#### Data extracts
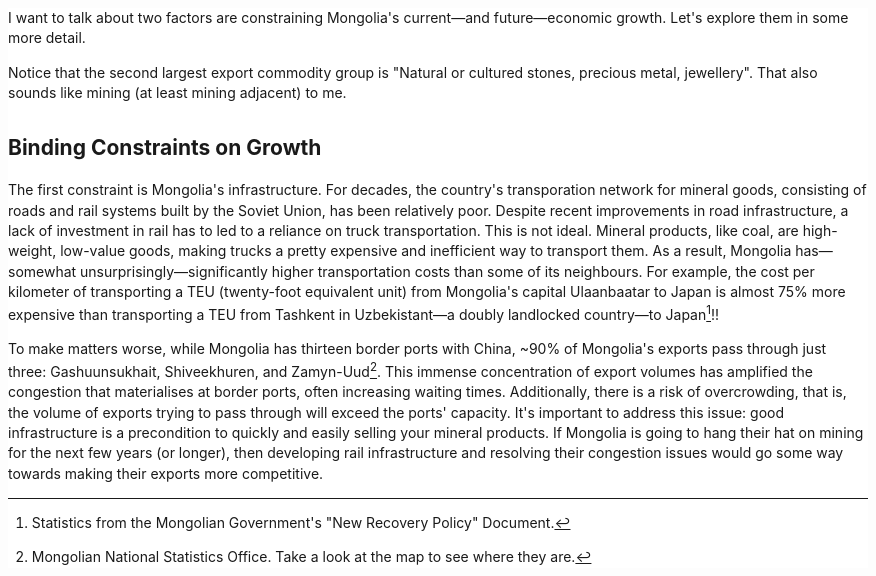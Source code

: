 I want to talk about two factors are constraining Mongolia's current—and future—economic growth. Let's explore them in some more detail.


[^2]: From my own calculations. Data from TradeMap.

<iframe title="Mongolian Exports by Commodity Groups, USD Thousands" aria-label="Interactive line chart" id="datawrapper-chart-pqq8q" src="https://datawrapper.dwcdn.net/pqq8q/1/" scrolling="no" frameborder="0" style="width: 0; min-width: 100% !important; border: none;" height="600" data-external="1"></iframe><script type="text/javascript">!function(){"use strict";window.addEventListener("message",(function(e){if(void 0!==e.data["datawrapper-height"]){var t=document.querySelectorAll("iframe");for(var a in e.data["datawrapper-height"])for(var r=0;r<t.length;r++){if(t[r].contentWindow===e.source)t[r].style.height=e.data["datawrapper-height"][a]+"px"}}}))}();
</script> 

<iframe title="Mongolian Exports by Commodity Group, 2021" aria-label="Donut Chart" id="datawrapper-chart-yVUV1" src="https://datawrapper.dwcdn.net/yVUV1/1/" scrolling="no" frameborder="0" style="width: 0; min-width: 100% !important; border: none;" height="408" data-external="1"></iframe><script type="text/javascript">!function(){"use strict";window.addEventListener("message",(function(e){if(void 0!==e.data["datawrapper-height"]){var t=document.querySelectorAll("iframe");for(var a in e.data["datawrapper-height"])for(var r=0;r<t.length;r++){if(t[r].contentWindow===e.source)t[r].style.height=e.data["datawrapper-height"][a]+"px"}}}))}();
</script>

Notice that the second largest export commodity group is "Natural or cultured stones, precious metal, jewellery". That also sounds like mining (at least mining adjacent) to me.





## Binding Constraints on Growth


The first constraint is Mongolia's infrastructure. For decades, the country's transporation network for mineral goods, consisting of roads and rail systems built by the Soviet Union, has been relatively poor. Despite recent improvements in road infrastructure, a lack of investment in rail has to led to a reliance on truck transportation. This is not ideal. Mineral products, like coal, are high-weight, low-value goods, making trucks a pretty expensive and inefficient way to transport them. As a result, Mongolia has—somewhat unsurprisingly—significantly higher transportation costs than some of its neighbours. For example, the cost per kilometer of transporting a TEU (twenty-foot equivalent unit) from Mongolia's capital Ulaanbaatar to Japan is almost 75% more expensive than transporting a TEU from Tashkent in Uzbekistant—a doubly landlocked country—to Japan[^3]!! 

To make matters worse, while Mongolia has thirteen border ports with China, ~90% of Mongolia's exports pass through just three: Gashuunsukhait, Shiveekhuren, and Zamyn-Uud[^4]. This immense concentration of export volumes has amplified the congestion that materialises at border ports, often increasing waiting times. Additionally, there is a risk of overcrowding, that is, the volume of exports trying to pass through will exceed the ports' capacity. It's important to address this issue: good infrastructure is a precondition to quickly and easily selling your mineral products. If Mongolia is going to hang their hat on mining for the next few years (or longer), then developing rail infrastructure and resolving their congestion issues would go some way towards making their exports more competitive.

[^3]: Statistics from the Mongolian Government's "New Recovery Policy" Document.
[^4]: Mongolian National Statistics Office. Take a look at the map to see where they are. 


<iframe title="Key Mongolian Mines and Ports" aria-label="Locator maps" id="datawrapper-chart-FO9F5" src="https://datawrapper.dwcdn.net/FO9F5/2/" scrolling="no" frameborder="0" style="width: 0; min-width: 100% !important; border: none;" height="712" data-external="1"></iframe><script type="text/javascript">!function(){"use strict";window.addEventListener("message",(function(e){if(void 0!==e.data["datawrapper-height"]){var t=document.querySelectorAll("iframe");for(var a in e.data["datawrapper-height"])for(var r=0;r<t.length;r++){if(t[r].contentWindow===e.source)t[r].style.height=e.data["datawrapper-height"][a]+"px"}}}))}();
</script>


[^1]: See this and others: Dorian, J. P. (1991). USSR-Mongolia. Resources Policy, 17(1), 42–53. doi:10.1016/0301-4207(91)90025-q 
[^5]: Statistics from the New Recovery Policy.
[^6]: https://www.unescap.org/sites/default/files/5_Mongolia%20BRI%20progress.pdf
[^7]: I have heard the argument that China is deliberately pursuing a "debt-trap diplomacy" strategy to extract concessions, e.g., strategic infrastructure. I'm not convinced of this argument based on the evidence. See this and others: Nicolas Lippolis & Harry Verhoeven (2022) Politics by Default: China and the Global Governance of African Debt, Survival, 64:3, 153-178, DOI: 10.1080/00396338.2022.2078054
[^8]: https://www.mongoliaweekly.org/post/growing-debt-to-china-worries-mongolia 
[^9]: See here and others: 
[^10]: https://blog.politics.ox.ac.uk/mongolias-debt-overhang-amidst-a-pandemic/
[^11]: See here and others:
[^12]: See this: https://www.pressreader.com/mongolia/the-ub-post/20210705/281586653584544
[^13]: See these and others:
########
*Task to complete*. Return all of the entries exactly as written, but drop any pictures they hold.

*Solution below*.
Source code

: I want to talk about two factors are constraining Mongolia's current—and future—economic growth. Let's explore them in some more detail.


[^2]: From my own calculations. Data from TradeMap.

<iframe title="Mongolian Exports by Commodity Groups, USD Thousands" aria-label="Interactive line chart" id="datawrapper-chart-pqq8q" src="https://datawrapper.dwcdn.net/pqq8q/1/" scrolling="no" frameborder="0" style="width: 0; min-width: 100% !important; border: none;" height="600" data-external="1"></iframe><script type="text/javascript">!function(){"use strict";window.addEventListener("message",(function(e){if(void 0!==e.data["datawrapper-height"]){var t=document.querySelectorAll("iframe");for(var a in e.data["datawrapper-height"])for(var r=0;r<t.length;r++){if(t[r].contentWindow===e.source)t[r].style.height=e.data["datawrapper-height"][a]+"px"}}}))}();
</script> 

<iframe title="Mongolian Exports by Commodity Group, 2021" aria-label="Donut Chart" id="datawrapper-chart-yVUV1" src="https://datawrapper.dwcdn.net/yVUV1/1/" scrolling="no" frameborder="0" style="width: 0; min-width: 100% !important; border: none;" height="408" data-external="1"></iframe><script type="text/javascript">!function(){"use strict";window.addEventListener("message",(function(e){if(void 0!==e.data["datawrapper-height"]){var t=document.querySelectorAll("iframe");for(var a in e.data["datawrapper-height"])for(var r=0;r<t.length;r++){if(t[r].contentWindow===e.source)t[r].style.height=e.data["datawrapper-height"][a]+"px"}}}))}();
</script>

Notice that the second largest export commodity group is "Natural or cultured stones, precious metal, jewellery". That also sounds like mining (at least mining adjacent) to me.





## Binding Constraints on Growth


The first constraint is Mongolia's infrastructure. For decades, the country's transporation network for mineral goods, consisting of roads and rail systems built by the Soviet Union, has been relatively poor. Despite recent improvements in road infrastructure, a lack of investment in rail has to led to a reliance on truck transportation. This is not ideal. Mineral products, like coal, are high-weight, low-value goods, making trucks a pretty expensive and inefficient way to transport them. As a result, Mongolia has—somewhat unsurprisingly—significantly higher transportation costs than some of its neighbours. For example, the cost per kilometer of transporting a TEU (twenty-foot equivalent unit) from Mongolia's capital Ulaanbaatar to Japan is almost 75% more expensive than transporting a TEU from Tashkent in Uzbekistant—a doubly landlocked country—to Japan[^3]!! 

To make matters worse, while Mongolia has thirteen border ports with China, ~90% of Mongolia's exports pass through just three: Gashuunsukhait, Shiveekhuren, and Zamyn-Uud[^4]. This immense concentration of export volumes has amplified the congestion that materialises at border ports, often increasing waiting times. Additionally, there is a risk of overcrowding, that is, the volume of exports trying to pass through will exceed the ports' capacity. It's important to address this issue: good infrastructure is a precondition to quickly and easily selling your mineral products. If Mongolia is going to hang their hat on mining for the next few years (or longer), then developing rail infrastructure and resolving their congestion issues would go some way towards making their exports more competitive.

[^3]: Statistics from the Mongolian Government's "New Recovery Policy" Document.
[^4]: Mongolian National Statistics Office. Take a look at the map to see where they are. 


<iframe title="Key Mongolian Mines and Ports" aria-label="Locator maps" id="datawrapper-chart-FO9F5" src="https://datawrapper.dwcdn.net/FO9F5/2/" scrolling="no" frameborder="0" style="width: 0; min-width: 100% !important; border: none;" height="712" data-external="1"></iframe><script type="text/javascript">!function(){"use strict";window.addEventListener("message",(function(e){if(void 0!==e.data["datawrapper-height"]){var t=document.querySelectorAll("iframe");for(var a in e.data["datawrapper-height"])for(var r=0;r<t.length;r++){if(t[r].contentWindow===e.source)t[r].style.height=e.data["datawrapper-height"][a]+"px"}}}))}();
</script>


[^1]: See this and others: Dorian, J. P. (1991). USSR-Mongolia. Resources Policy, 17(1), 42–53. doi:10.1016/0301-4207(91)90025-q 
[^5]: Statistics from the New Recovery Policy.
[^6]: https://www.unescap.org/sites/default/files/5_Mongolia%20BRI%20progress.pdf
[^7]: I have heard the argument that China is deliberately pursuing a "debt-trap diplomacy" strategy to extract concessions, e.g., strategic infrastructure. I'm not convinced of this argument based on the evidence. See this and others: Nicolas Lippolis & Harry Verhoeven (2022) Politics by Default: China and the Global Governance of African Debt, Survival, 64:3, 153-178, DOI: 10.1080/00396338.2022.2078054
[^8]: https://www.mongoliaweekly.org/post/growing-debt-to-china-worries-mongolia 
[^9]: See here and others: 
[^10]: https://blog.politics.ox.ac.uk/mongolias-debt-overhang-amidst-a-pandemic/
[^11]: See here and others:
[^12]: See this: https://www.pressreader.com/mongolia/the-ub-post/20210705/281586653584544
[^13]: See these and others:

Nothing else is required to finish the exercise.